PENYIKSAAN DAN ADEGAN RANJANG BERULANG ULANG

Pembuatan film dewasa tidak semudah seperti yang kita fikirkan. Janganlah berharap bila film dapat rampung dalam 1x take. Sama dengan pembuatan film umum atau FTV, take mesti dikerjakan dengan berkali-kali serta dari angle yang berlainan. Tersebut hal yang umumnya buat menanggung derita beberapa pemain film saat ini.

Mengakibatkan dalam 1x film, mungkin saja telah beberapa puluh kali beberapa pemain mesti lakukan adegan ranjang serta terang ini juga akan begitu menyiksa keadaan fisik mereka. Belum juga terkadang pihak produser memohon aktris serta aktor untuk bermain adegan ranjang yang “ekstrem”.

Dari mulai penyiksaan sampai terkait tubuh dengan judi online domino orang banyak. Semuanya mesti dikerjakan pemain bila memanglah menginginkan popularitasnya naik.

RAWAN PENYAKIT BERBAHAYA

Seperti yang di ketahui, kehidupan beberapa aktris serta aktor ini begitu erat dengan penyakit beresiko. Biasanya terkait tubuh dengan adanya banyak orang buat mereka rawan terkena penyakit seperti HIV, Herpes sampai kencing nanah.

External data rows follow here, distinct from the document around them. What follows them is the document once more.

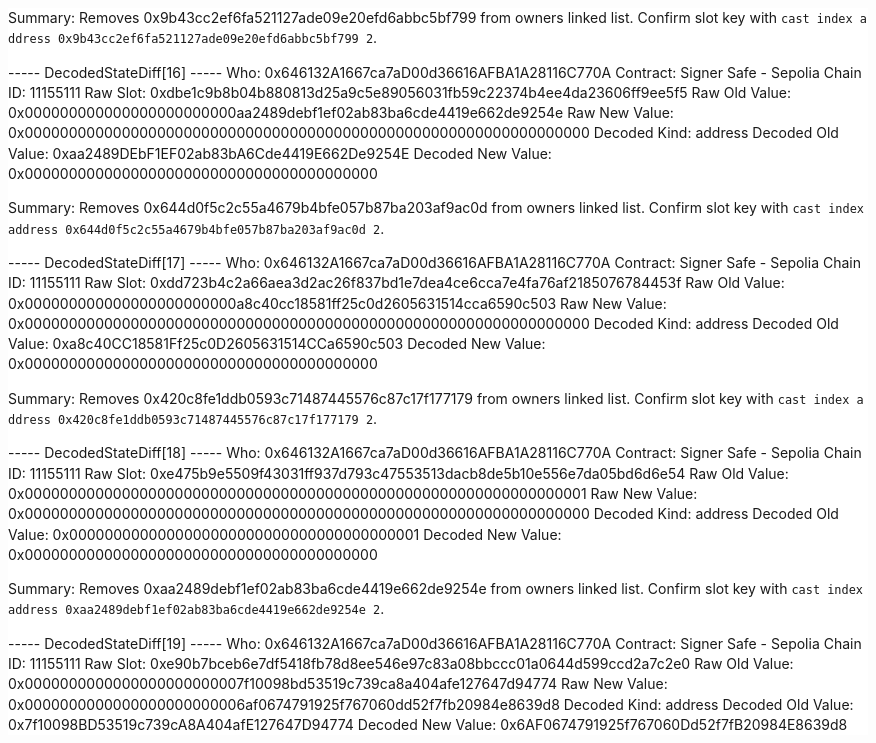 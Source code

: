   Summary:           Removes 0x9b43cc2ef6fa521127ade09e20efd6abbc5bf799 from owners linked list. 
                     Confirm slot key with `cast index address 0x9b43cc2ef6fa521127ade09e20efd6abbc5bf799 2`.

----- DecodedStateDiff[16] -----
  Who:               0x646132A1667ca7aD00d36616AFBA1A28116C770A
  Contract:          Signer Safe - Sepolia
  Chain ID:          11155111
  Raw Slot:          0xdbe1c9b8b04b880813d25a9c5e89056031fb59c22374b4ee4da23606ff9ee5f5
  Raw Old Value:     0x000000000000000000000000aa2489debf1ef02ab83ba6cde4419e662de9254e
  Raw New Value:     0x0000000000000000000000000000000000000000000000000000000000000000
  Decoded Kind:      address
  Decoded Old Value: 0xaa2489DEbF1EF02ab83bA6Cde4419E662De9254E
  Decoded New Value: 0x0000000000000000000000000000000000000000

  Summary:           Removes 0x644d0f5c2c55a4679b4bfe057b87ba203af9ac0d from owners linked list. 
                     Confirm slot key with `cast index address 0x644d0f5c2c55a4679b4bfe057b87ba203af9ac0d 2`.

----- DecodedStateDiff[17] -----
  Who:               0x646132A1667ca7aD00d36616AFBA1A28116C770A
  Contract:          Signer Safe - Sepolia
  Chain ID:          11155111
  Raw Slot:          0xdd723b4c2a66aea3d2ac26f837bd1e7dea4ce6cca7e4fa76af2185076784453f
  Raw Old Value:     0x000000000000000000000000a8c40cc18581ff25c0d2605631514cca6590c503
  Raw New Value:     0x0000000000000000000000000000000000000000000000000000000000000000
  Decoded Kind:      address
  Decoded Old Value: 0xa8c40CC18581Ff25c0D2605631514CCa6590c503
  Decoded New Value: 0x0000000000000000000000000000000000000000

  Summary:           Removes 0x420c8fe1ddb0593c71487445576c87c17f177179 from owners linked list. 
                     Confirm slot key with `cast index address 0x420c8fe1ddb0593c71487445576c87c17f177179 2`.

----- DecodedStateDiff[18] -----
  Who:               0x646132A1667ca7aD00d36616AFBA1A28116C770A
  Contract:          Signer Safe - Sepolia
  Chain ID:          11155111
  Raw Slot:          0xe475b9e5509f43031ff937d793c47553513dacb8de5b10e556e7da05bd6d6e54
  Raw Old Value:     0x0000000000000000000000000000000000000000000000000000000000000001
  Raw New Value:     0x0000000000000000000000000000000000000000000000000000000000000000
  Decoded Kind:      address
  Decoded Old Value: 0x0000000000000000000000000000000000000001
  Decoded New Value: 0x0000000000000000000000000000000000000000

  Summary:           Removes 0xaa2489debf1ef02ab83ba6cde4419e662de9254e from owners linked list. 
                     Confirm slot key with `cast index address 0xaa2489debf1ef02ab83ba6cde4419e662de9254e 2`.

----- DecodedStateDiff[19] -----
  Who:               0x646132A1667ca7aD00d36616AFBA1A28116C770A
  Contract:          Signer Safe - Sepolia
  Chain ID:          11155111
  Raw Slot:          0xe90b7bceb6e7df5418fb78d8ee546e97c83a08bbccc01a0644d599ccd2a7c2e0
  Raw Old Value:     0x0000000000000000000000007f10098bd53519c739ca8a404afe127647d94774
  Raw New Value:     0x0000000000000000000000006af0674791925f767060dd52f7fb20984e8639d8
  Decoded Kind:      address
  Decoded Old Value: 0x7f10098BD53519c739cA8A404afE127647D94774
  Decoded New Value: 0x6AF0674791925f767060Dd52f7fB20984E8639d8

Bukanlah hal yang aneh bila banyak beberapa pemain film panas ini wafat dikarenakan penyakit beresiko itu. Dr. Sharon Mitchell, bekas aktris porno serta pendiri of Adult Industry Medical Healthcare Foundation menyebutkan 66 % pemain film dewasa terserang Herpes, 12-28 % terserang penyakit kelamin serta 7 % terserang HIV AIDS. Benar-benar tidak setimpal dengan poker terpercaya bayaran yang diperoleh.

Dari sebagian kenyataan itu kita ketahui nyatanya jadi bintang film dewasa begitu jauh dari kata bahagia. Terkecuali tidak mematuhi beberapa etika yang berlaku, mereka sangat riskan terserang penyakit yang menyebar. Mungkin saja bila dihitung bayarannya memanglah lumayan fantastis, namun tidak sepadan dengan resikonya.